[Stored records]
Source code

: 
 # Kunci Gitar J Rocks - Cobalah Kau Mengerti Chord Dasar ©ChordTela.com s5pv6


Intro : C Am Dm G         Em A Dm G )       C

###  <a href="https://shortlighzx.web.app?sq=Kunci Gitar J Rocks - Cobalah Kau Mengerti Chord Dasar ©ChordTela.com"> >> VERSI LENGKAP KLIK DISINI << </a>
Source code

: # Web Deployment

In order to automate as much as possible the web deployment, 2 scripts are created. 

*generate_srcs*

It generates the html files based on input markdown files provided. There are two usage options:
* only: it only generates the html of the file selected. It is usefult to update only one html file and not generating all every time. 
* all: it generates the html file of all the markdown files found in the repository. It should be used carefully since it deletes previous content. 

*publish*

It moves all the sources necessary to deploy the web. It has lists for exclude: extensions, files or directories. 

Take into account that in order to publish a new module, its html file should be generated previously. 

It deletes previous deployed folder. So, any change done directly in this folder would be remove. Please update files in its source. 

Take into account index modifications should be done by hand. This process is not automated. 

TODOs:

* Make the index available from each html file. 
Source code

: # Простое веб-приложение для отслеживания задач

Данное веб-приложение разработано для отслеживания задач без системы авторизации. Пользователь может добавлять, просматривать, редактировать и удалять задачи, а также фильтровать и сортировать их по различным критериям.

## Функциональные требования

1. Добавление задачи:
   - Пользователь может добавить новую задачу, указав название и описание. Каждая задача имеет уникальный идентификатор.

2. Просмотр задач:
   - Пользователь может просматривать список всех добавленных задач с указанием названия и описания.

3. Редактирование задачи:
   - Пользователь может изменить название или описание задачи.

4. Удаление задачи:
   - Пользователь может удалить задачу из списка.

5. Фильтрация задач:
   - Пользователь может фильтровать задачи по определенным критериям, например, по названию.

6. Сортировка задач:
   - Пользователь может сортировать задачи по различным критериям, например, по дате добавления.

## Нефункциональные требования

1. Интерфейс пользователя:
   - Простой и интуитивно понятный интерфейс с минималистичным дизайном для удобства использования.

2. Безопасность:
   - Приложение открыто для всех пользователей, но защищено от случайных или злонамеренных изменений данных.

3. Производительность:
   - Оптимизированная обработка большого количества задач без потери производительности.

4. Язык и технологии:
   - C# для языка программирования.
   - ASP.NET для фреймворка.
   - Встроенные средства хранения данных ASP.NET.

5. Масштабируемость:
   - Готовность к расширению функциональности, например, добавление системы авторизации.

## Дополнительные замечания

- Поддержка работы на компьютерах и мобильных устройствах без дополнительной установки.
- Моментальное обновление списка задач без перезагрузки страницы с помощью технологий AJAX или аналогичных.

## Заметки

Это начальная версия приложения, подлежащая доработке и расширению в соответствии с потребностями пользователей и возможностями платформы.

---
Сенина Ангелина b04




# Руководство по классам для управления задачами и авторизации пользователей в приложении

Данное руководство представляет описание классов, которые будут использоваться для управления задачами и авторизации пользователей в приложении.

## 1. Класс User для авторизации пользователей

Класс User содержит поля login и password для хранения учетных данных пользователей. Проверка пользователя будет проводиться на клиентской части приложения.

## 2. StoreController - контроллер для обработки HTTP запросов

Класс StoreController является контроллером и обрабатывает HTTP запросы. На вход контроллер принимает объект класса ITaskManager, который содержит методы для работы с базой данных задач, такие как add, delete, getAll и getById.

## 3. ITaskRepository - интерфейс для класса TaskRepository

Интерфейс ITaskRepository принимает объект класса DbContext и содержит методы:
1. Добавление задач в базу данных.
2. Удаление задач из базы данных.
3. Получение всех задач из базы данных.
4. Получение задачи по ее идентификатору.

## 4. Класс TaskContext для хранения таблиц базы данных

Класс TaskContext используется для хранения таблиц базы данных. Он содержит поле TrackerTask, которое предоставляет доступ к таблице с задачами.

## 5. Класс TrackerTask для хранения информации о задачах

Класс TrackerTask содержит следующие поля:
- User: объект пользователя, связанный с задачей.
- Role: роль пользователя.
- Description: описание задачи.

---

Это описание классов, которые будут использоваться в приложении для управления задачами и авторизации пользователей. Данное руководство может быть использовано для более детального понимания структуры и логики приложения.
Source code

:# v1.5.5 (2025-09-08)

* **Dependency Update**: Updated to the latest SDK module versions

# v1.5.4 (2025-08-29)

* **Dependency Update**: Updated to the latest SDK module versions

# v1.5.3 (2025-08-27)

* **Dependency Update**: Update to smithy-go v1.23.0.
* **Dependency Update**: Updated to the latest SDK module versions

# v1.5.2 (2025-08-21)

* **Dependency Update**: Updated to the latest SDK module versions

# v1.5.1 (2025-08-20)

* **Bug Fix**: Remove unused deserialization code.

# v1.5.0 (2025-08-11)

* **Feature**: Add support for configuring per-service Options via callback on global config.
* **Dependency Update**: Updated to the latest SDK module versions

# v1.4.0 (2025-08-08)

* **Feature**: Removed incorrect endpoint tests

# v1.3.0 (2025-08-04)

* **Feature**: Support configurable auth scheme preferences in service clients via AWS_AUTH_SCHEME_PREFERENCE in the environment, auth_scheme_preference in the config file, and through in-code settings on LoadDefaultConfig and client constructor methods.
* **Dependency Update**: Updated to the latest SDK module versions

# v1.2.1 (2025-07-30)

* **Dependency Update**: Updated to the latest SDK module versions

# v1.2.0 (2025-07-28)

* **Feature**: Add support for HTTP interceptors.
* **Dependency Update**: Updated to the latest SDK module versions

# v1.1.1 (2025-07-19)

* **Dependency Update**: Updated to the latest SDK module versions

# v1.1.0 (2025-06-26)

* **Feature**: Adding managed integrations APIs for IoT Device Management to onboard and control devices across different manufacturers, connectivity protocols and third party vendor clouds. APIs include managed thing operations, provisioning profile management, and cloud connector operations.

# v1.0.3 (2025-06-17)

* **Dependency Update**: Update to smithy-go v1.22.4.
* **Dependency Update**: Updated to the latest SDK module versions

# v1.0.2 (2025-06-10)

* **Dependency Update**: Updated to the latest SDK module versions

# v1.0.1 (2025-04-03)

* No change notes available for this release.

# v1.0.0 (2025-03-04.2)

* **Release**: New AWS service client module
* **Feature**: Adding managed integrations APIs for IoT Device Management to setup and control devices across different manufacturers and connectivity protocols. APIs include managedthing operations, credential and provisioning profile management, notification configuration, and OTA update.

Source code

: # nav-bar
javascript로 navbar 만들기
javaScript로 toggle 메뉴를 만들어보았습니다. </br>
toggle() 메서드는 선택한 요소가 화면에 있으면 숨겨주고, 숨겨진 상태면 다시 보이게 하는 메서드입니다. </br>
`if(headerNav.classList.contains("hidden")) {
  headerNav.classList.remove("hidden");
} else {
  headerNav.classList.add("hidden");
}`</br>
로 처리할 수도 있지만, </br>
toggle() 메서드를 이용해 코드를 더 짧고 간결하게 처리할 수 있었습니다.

WHAT TO DO:
Transcribe all of the data above, character for character.

ANSWER SPACE:
Source code

: 
 # Kunci Gitar J Rocks - Cobalah Kau Mengerti Chord Dasar ©ChordTela.com s5pv6


Intro : C Am Dm G         Em A Dm G )       C

###  <a href="https://shortlighzx.web.app?sq=Kunci Gitar J Rocks - Cobalah Kau Mengerti Chord Dasar ©ChordTela.com"> >> VERSI LENGKAP KLIK DISINI << </a>
Source code

: # Web Deployment

In order to automate as much as possible the web deployment, 2 scripts are created. 

*generate_srcs*

It generates the html files based on input markdown files provided. There are two usage options:
* only: it only generates the html of the file selected. It is usefult to update only one html file and not generating all every time. 
* all: it generates the html file of all the markdown files found in the repository. It should be used carefully since it deletes previous content. 

*publish*

It moves all the sources necessary to deploy the web. It has lists for exclude: extensions, files or directories. 

Take into account that in order to publish a new module, its html file should be generated previously. 

It deletes previous deployed folder. So, any change done directly in this folder would be remove. Please update files in its source. 

Take into account index modifications should be done by hand. This process is not automated. 

TODOs:

* Make the index available from each html file. 
Source code

: # Простое веб-приложение для отслеживания задач

Данное веб-приложение разработано для отслеживания задач без системы авторизации. Пользователь может добавлять, просматривать, редактировать и удалять задачи, а также фильтровать и сортировать их по различным критериям.

## Функциональные требования

1. Добавление задачи:
   - Пользователь может добавить новую задачу, указав название и описание. Каждая задача имеет уникальный идентификатор.

2. Просмотр задач:
   - Пользователь может просматривать список всех добавленных задач с указанием названия и описания.

3. Редактирование задачи:
   - Пользователь может изменить название или описание задачи.

4. Удаление задачи:
   - Пользователь может удалить задачу из списка.

5. Фильтрация задач:
   - Пользователь может фильтровать задачи по определенным критериям, например, по названию.

6. Сортировка задач:
   - Пользователь может сортировать задачи по различным критериям, например, по дате добавления.

## Нефункциональные требования

1. Интерфейс пользователя:
   - Простой и интуитивно понятный интерфейс с минималистичным дизайном для удобства использования.

2. Безопасность:
   - Приложение открыто для всех пользователей, но защищено от случайных или злонамеренных изменений данных.

3. Производительность:
   - Оптимизированная обработка большого количества задач без потери производительности.

4. Язык и технологии:
   - C# для языка программирования.
   - ASP.NET для фреймворка.
   - Встроенные средства хранения данных ASP.NET.

5. Масштабируемость:
   - Готовность к расширению функциональности, например, добавление системы авторизации.

## Дополнительные замечания

- Поддержка работы на компьютерах и мобильных устройствах без дополнительной установки.
- Моментальное обновление списка задач без перезагрузки страницы с помощью технологий AJAX или аналогичных.

## Заметки

Это начальная версия приложения, подлежащая доработке и расширению в соответствии с потребностями пользователей и возможностями платформы.

---
Сенина Ангелина b04




# Руководство по классам для управления задачами и авторизации пользователей в приложении

Данное руководство представляет описание классов, которые будут использоваться для управления задачами и авторизации пользователей в приложении.

## 1. Класс User для авторизации пользователей

Класс User содержит поля login и password для хранения учетных данных пользователей. Проверка пользователя будет проводиться на клиентской части приложения.

## 2. StoreController - контроллер для обработки HTTP запросов

Класс StoreController является контроллером и обрабатывает HTTP запросы. На вход контроллер принимает объект класса ITaskManager, который содержит методы для работы с базой данных задач, такие как add, delete, getAll и getById.

## 3. ITaskRepository - интерфейс для класса TaskRepository

Интерфейс ITaskRepository принимает объект класса DbContext и содержит методы:
1. Добавление задач в базу данных.
2. Удаление задач из базы данных.
3. Получение всех задач из базы данных.
4. Получение задачи по ее идентификатору.

## 4. Класс TaskContext для хранения таблиц базы данных

Класс TaskContext используется для хранения таблиц базы данных. Он содержит поле TrackerTask, которое предоставляет доступ к таблице с задачами.

## 5. Класс TrackerTask для хранения информации о задачах

Класс TrackerTask содержит следующие поля:
- User: объект пользователя, связанный с задачей.
- Role: роль пользователя.
- Description: описание задачи.

---

Это описание классов, которые будут использоваться в приложении для управления задачами и авторизации пользователей. Данное руководство может быть использовано для более детального понимания структуры и логики приложения.
Source code

:# v1.5.5 (2025-09-08)

* **Dependency Update**: Updated to the latest SDK module versions

# v1.5.4 (2025-08-29)

* **Dependency Update**: Updated to the latest SDK module versions

# v1.5.3 (2025-08-27)

* **Dependency Update**: Update to smithy-go v1.23.0.
* **Dependency Update**: Updated to the latest SDK module versions

# v1.5.2 (2025-08-21)

* **Dependency Update**: Updated to the latest SDK module versions

# v1.5.1 (2025-08-20)

* **Bug Fix**: Remove unused deserialization code.

# v1.5.0 (2025-08-11)

* **Feature**: Add support for configuring per-service Options via callback on global config.
* **Dependency Update**: Updated to the latest SDK module versions

# v1.4.0 (2025-08-08)

* **Feature**: Removed incorrect endpoint tests

# v1.3.0 (2025-08-04)

* **Feature**: Support configurable auth scheme preferences in service clients via AWS_AUTH_SCHEME_PREFERENCE in the environment, auth_scheme_preference in the config file, and through in-code settings on LoadDefaultConfig and client constructor methods.
* **Dependency Update**: Updated to the latest SDK module versions

# v1.2.1 (2025-07-30)

* **Dependency Update**: Updated to the latest SDK module versions

# v1.2.0 (2025-07-28)

* **Feature**: Add support for HTTP interceptors.
* **Dependency Update**: Updated to the latest SDK module versions

# v1.1.1 (2025-07-19)

* **Dependency Update**: Updated to the latest SDK module versions

# v1.1.0 (2025-06-26)

* **Feature**: Adding managed integrations APIs for IoT Device Management to onboard and control devices across different manufacturers, connectivity protocols and third party vendor clouds. APIs include managed thing operations, provisioning profile management, and cloud connector operations.

# v1.0.3 (2025-06-17)

* **Dependency Update**: Update to smithy-go v1.22.4.
* **Dependency Update**: Updated to the latest SDK module versions

# v1.0.2 (2025-06-10)

* **Dependency Update**: Updated to the latest SDK module versions

# v1.0.1 (2025-04-03)

* No change notes available for this release.

# v1.0.0 (2025-03-04.2)

* **Release**: New AWS service client module
* **Feature**: Adding managed integrations APIs for IoT Device Management to setup and control devices across different manufacturers and connectivity protocols. APIs include managedthing operations, credential and provisioning profile management, notification configuration, and OTA update.

Source code

: # nav-bar
javascript로 navbar 만들기
javaScript로 toggle 메뉴를 만들어보았습니다. </br>
toggle() 메서드는 선택한 요소가 화면에 있으면 숨겨주고, 숨겨진 상태면 다시 보이게 하는 메서드입니다. </br>
`if(headerNav.classList.contains("hidden")) {
  headerNav.classList.remove("hidden");
} else {
  headerNav.classList.add("hidden");
}`</br>
로 처리할 수도 있지만, </br>
toggle() 메서드를 이용해 코드를 더 짧고 간결하게 처리할 수 있었습니다.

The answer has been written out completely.